Identifiers and deduplication

Every entity carries an ID that can change as duplicates are merged across sources — here's how the system works and how to keep your references current.

OpenSanctions collects data from hundreds of sources. The same person or company often appears on multiple lists. We merge these duplicates into consolidated profiles, each with a stable canonical ID. The sections below explain how IDs work and what you need to do to stay in sync.

Note: This page covers the IDs OpenSanctions assigns to entities, not the passport numbers, tax IDs, or registration numbers found inside the data itself.

The short version

Every entity has an id field. For entities that have been deduplicated — merged with records from other sources — this is a canonical ID, either an NK- identifier (like NK-abcdef) or a Wikidata QID (like Q12345). Entities that appear in only one source and haven't been merged keep their original source ID (like ofac-81717 or eu-fsf-1234).

Deduplicated entities also carry a referents array: all the other IDs that map to this canonical ID. These include the source-specific IDs from each list the entity appears on, and any previous canonical IDs that were retired when clusters merged.

If your system stores references to OpenSanctions entities — screening alerts, case files, exclusion lists — you need to keep those references current. On each data update, look up your stored IDs against both id and referents. If a stored ID now appears only in referents, it was merged or re-keyed: update your reference to the new canonical ID.

Practical guide

Storing references to OpenSanctions entities

When your system creates a record that references an OpenSanctions entity — a screening alert, a case file, a false-positive exclusion — store the entity id at the time you create the record.

In order to keep your stored entity IDs current, you need to reconcile them as part of your integration. Build a lookup from every value in every entity's referents array to its canonical id. Then check your stored IDs against that lookup: if a stored ID appears as a referent rather than as a current id, the entity was merged or re-keyed — update your reference to the new canonical ID.

If you use the API rather than bulk data, the /entities/<id> endpoint handles this automatically: looking up a referent ID produces an HTTP redirect to the current canonical entity.

Unused referents are removed after a grace period

When a source delists an entity, or when two clusters merge and one canonical ID is retired, the old ID stays in referents for 6 months. After that, we remove it from the published data. If you import data on a regular schedule (daily or weekly), that window gives you enough time to detect and update stale references.

Deltas and change detection

For the consolidated entities.ftm.json export, we publish delta files that show what changed between two snapshots. These are useful for incremental ETL pipelines that don't need to diff the full dataset on every run.
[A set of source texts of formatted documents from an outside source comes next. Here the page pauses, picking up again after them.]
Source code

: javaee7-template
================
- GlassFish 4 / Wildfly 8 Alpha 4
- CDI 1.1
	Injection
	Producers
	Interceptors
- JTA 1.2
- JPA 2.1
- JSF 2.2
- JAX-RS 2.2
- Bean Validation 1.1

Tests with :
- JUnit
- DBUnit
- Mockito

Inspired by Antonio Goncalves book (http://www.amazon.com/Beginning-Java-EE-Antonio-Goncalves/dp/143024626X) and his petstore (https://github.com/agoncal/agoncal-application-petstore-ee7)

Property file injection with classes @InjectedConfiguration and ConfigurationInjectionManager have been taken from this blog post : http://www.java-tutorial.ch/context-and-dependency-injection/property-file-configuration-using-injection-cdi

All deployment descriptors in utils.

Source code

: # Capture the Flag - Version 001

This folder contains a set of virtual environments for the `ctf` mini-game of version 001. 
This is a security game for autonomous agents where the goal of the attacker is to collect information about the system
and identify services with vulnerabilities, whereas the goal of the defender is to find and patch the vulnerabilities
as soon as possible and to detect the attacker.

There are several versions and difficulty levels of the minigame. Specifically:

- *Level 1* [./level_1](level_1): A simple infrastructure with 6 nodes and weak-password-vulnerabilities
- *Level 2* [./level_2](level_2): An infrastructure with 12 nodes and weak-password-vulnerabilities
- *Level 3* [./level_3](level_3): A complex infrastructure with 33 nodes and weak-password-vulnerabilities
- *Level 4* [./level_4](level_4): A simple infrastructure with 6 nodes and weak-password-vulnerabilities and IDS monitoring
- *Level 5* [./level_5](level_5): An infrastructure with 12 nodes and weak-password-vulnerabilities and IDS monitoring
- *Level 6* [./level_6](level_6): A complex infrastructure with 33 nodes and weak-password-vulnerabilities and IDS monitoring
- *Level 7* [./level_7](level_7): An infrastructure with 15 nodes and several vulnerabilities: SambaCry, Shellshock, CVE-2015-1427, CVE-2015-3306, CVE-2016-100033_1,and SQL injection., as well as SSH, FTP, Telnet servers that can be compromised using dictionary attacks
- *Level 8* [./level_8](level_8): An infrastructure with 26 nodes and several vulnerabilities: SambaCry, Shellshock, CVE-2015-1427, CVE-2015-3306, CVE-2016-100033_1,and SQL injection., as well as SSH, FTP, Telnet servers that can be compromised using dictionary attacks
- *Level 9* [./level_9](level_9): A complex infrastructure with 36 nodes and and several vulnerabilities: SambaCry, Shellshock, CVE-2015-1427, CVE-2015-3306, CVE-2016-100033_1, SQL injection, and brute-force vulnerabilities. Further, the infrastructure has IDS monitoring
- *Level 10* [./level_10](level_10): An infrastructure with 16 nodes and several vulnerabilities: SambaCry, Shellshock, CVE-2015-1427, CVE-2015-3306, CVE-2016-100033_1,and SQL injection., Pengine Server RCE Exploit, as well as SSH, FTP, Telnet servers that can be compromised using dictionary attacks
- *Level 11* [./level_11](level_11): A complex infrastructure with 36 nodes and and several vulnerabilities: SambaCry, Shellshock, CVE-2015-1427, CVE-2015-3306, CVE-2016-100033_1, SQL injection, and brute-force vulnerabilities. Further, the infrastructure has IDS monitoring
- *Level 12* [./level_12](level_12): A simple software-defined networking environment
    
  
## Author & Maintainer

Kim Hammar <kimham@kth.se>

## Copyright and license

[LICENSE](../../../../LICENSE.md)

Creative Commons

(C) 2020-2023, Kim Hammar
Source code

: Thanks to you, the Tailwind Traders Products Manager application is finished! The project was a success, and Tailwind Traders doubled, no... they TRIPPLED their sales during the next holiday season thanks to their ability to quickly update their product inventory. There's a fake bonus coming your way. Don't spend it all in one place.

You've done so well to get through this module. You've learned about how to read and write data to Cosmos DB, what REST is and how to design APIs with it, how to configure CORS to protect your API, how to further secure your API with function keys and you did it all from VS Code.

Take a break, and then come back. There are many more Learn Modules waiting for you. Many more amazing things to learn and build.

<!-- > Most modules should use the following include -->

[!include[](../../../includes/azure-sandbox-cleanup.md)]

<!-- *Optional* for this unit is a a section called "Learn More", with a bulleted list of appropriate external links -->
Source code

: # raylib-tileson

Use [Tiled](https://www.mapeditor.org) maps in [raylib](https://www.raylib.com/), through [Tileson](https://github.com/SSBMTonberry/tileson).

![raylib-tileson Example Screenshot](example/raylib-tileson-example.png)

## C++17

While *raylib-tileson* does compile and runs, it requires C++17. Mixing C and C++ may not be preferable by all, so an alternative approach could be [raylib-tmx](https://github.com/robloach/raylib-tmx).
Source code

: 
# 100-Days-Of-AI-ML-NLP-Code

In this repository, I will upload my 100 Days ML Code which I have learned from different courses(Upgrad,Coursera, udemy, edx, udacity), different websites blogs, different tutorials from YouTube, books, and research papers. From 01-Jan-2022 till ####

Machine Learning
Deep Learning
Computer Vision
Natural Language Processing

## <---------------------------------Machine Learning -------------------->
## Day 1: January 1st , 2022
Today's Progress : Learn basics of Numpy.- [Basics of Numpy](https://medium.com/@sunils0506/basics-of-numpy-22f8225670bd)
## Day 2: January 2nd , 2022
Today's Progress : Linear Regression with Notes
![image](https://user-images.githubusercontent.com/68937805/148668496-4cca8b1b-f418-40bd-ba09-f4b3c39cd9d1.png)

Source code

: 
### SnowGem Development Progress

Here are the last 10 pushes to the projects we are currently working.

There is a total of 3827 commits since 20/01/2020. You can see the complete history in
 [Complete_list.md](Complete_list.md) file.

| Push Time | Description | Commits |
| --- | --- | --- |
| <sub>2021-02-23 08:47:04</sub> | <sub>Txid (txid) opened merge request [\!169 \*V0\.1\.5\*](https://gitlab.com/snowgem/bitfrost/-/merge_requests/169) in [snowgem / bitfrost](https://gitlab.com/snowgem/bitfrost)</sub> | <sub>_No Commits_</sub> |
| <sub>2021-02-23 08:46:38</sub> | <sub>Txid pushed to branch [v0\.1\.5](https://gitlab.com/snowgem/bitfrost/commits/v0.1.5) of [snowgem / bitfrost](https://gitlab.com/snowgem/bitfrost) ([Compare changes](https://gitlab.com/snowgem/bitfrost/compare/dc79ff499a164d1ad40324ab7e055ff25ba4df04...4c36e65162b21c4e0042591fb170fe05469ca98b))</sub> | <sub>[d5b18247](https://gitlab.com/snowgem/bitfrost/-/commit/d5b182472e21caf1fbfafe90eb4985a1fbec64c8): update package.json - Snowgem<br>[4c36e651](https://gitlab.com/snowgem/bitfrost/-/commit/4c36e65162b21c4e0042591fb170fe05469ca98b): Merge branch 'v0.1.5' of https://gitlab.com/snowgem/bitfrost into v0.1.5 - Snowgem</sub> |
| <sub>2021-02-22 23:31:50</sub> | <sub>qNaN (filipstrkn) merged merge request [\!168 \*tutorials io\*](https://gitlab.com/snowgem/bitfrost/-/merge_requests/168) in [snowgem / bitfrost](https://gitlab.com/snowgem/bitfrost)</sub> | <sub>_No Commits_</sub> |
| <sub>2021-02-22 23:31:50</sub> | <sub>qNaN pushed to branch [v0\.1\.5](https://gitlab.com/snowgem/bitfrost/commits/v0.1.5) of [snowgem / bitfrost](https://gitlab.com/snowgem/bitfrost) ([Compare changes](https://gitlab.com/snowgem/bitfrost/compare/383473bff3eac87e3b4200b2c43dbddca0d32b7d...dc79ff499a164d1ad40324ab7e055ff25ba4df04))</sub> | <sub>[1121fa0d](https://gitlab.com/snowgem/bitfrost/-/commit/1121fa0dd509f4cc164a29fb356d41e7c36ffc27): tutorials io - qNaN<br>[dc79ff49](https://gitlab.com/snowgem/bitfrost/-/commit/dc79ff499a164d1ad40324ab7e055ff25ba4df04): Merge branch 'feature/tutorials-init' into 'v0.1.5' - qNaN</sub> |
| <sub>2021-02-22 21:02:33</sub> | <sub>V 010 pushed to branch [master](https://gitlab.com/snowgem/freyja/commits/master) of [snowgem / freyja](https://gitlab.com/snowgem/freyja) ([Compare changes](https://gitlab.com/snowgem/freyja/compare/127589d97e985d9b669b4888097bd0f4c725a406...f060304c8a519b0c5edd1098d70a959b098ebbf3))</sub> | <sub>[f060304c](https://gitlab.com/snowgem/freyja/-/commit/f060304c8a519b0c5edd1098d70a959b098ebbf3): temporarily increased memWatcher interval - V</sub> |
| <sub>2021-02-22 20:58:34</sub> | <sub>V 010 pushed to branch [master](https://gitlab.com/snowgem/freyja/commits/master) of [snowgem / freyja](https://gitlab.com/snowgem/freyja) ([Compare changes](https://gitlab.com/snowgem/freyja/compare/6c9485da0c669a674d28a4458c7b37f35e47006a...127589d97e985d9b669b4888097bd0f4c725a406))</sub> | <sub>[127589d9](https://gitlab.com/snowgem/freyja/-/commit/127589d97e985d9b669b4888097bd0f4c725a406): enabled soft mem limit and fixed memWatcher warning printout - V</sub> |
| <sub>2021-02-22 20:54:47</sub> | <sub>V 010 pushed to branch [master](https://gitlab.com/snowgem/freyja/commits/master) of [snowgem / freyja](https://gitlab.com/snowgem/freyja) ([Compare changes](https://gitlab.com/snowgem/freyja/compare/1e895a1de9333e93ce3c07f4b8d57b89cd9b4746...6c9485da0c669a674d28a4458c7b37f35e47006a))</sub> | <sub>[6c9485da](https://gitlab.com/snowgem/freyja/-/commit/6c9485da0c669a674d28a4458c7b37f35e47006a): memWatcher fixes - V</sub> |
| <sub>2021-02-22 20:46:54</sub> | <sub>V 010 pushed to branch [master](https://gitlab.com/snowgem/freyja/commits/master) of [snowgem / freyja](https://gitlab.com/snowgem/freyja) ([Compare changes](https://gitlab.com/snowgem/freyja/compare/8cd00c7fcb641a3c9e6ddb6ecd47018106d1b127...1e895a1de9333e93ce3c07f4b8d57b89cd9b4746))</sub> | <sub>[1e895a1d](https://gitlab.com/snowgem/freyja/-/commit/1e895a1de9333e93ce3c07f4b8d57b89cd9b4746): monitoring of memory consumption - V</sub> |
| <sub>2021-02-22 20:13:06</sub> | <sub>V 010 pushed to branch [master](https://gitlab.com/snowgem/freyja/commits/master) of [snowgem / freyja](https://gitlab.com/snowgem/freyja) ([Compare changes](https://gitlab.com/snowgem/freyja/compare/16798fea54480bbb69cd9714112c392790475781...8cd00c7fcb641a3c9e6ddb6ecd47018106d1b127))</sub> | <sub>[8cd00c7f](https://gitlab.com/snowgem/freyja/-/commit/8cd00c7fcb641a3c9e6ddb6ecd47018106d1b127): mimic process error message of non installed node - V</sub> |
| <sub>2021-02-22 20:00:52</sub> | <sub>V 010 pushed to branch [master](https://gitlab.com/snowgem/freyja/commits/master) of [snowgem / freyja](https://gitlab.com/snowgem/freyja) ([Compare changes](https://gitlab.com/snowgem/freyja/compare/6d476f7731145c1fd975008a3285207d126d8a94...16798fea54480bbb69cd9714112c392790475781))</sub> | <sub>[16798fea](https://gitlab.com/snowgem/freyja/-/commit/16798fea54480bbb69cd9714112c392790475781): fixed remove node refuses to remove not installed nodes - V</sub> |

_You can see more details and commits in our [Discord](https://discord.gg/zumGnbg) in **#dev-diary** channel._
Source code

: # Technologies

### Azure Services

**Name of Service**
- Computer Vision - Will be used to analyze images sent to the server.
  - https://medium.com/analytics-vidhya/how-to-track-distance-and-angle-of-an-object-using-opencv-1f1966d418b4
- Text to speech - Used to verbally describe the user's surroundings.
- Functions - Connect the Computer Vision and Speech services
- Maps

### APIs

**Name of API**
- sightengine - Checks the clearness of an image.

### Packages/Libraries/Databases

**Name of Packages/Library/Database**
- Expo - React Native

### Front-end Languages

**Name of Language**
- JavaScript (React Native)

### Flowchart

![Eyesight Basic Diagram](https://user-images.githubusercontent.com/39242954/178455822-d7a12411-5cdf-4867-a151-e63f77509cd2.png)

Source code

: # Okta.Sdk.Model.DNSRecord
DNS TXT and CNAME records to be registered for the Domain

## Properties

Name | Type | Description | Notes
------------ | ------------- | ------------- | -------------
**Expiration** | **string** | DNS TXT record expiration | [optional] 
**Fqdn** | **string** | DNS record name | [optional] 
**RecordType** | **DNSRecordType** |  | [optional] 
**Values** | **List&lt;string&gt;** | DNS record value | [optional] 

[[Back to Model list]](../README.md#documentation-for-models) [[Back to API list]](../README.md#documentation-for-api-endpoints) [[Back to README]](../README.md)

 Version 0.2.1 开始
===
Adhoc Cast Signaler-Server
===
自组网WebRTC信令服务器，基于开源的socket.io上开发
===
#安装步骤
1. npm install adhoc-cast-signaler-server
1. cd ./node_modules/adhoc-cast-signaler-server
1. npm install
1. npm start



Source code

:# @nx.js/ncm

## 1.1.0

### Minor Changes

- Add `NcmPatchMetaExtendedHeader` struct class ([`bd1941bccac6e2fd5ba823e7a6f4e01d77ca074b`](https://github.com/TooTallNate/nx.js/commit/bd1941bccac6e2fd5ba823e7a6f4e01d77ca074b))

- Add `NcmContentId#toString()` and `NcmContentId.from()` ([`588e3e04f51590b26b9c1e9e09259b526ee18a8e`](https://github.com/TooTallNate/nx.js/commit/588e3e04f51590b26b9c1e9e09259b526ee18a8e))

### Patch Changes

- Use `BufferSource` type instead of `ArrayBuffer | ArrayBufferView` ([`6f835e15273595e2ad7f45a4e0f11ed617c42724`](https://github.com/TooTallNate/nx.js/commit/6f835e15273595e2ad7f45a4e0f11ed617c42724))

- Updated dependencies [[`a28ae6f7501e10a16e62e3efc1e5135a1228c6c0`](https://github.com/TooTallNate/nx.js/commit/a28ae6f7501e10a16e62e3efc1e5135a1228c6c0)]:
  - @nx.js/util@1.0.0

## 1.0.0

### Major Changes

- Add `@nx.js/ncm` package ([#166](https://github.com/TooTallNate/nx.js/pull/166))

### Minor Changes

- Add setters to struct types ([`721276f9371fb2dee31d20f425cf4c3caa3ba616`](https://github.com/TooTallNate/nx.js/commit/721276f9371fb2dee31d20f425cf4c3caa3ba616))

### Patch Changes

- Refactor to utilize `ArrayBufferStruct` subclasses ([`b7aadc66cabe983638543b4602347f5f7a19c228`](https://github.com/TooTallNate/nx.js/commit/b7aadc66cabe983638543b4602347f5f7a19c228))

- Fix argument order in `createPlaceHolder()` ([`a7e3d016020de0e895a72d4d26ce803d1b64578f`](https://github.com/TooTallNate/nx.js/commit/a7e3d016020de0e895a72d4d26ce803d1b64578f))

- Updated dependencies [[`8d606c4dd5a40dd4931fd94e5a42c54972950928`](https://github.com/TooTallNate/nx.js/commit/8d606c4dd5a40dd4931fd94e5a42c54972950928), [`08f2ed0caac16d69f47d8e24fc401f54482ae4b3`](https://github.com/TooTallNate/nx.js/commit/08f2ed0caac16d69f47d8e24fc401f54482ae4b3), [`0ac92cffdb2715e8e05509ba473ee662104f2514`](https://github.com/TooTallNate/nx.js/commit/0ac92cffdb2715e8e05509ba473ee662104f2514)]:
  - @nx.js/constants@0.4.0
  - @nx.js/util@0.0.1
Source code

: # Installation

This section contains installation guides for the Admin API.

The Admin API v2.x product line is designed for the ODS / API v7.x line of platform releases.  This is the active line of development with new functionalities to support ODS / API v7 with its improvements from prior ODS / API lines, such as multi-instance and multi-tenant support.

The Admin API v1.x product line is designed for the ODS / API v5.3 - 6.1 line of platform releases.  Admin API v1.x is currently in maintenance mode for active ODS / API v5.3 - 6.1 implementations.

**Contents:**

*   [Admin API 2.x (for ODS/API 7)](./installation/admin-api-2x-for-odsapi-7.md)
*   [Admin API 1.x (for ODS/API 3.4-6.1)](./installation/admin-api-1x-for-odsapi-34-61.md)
When entities are merged, the delta reflects this as a set of DEL operations (one for each entity that was absorbed) and a single ADD for the surviving canonical entity with its updated properties and referents.

Source-scoped exports

Each dataset also publishes its own entities.ftm.json. Entities in source-scoped exports use canonical IDs (if the entity has been deduplicated), so the id field is consistent across all exports. The properties, however, come exclusively from that source — no cross-source data leaks in. The one exception is referents, which reflects the global deduplication state and can include IDs from other sources that map to the same canonical entity.

How the identifier system works

You don't need this section to integrate the data, but it helps if you want to understand edge cases.

Source IDs

When a crawler collects data from a source, it generates an entity ID scoped to that dataset. These IDs are prefixed with a dataset key: ofac- for US OFAC, eu-fsf- for the EU sanctions list, and so on. The rest of the ID is usually derived from a stable key provided by the publisher (a record number, a reference code).

Source IDs are stable as long as the publisher doesn't renumber its records. This rarely happens. When it does — for example, a small-country authority restructures its data format — we absorb the change internally so it doesn't propagate to canonical IDs.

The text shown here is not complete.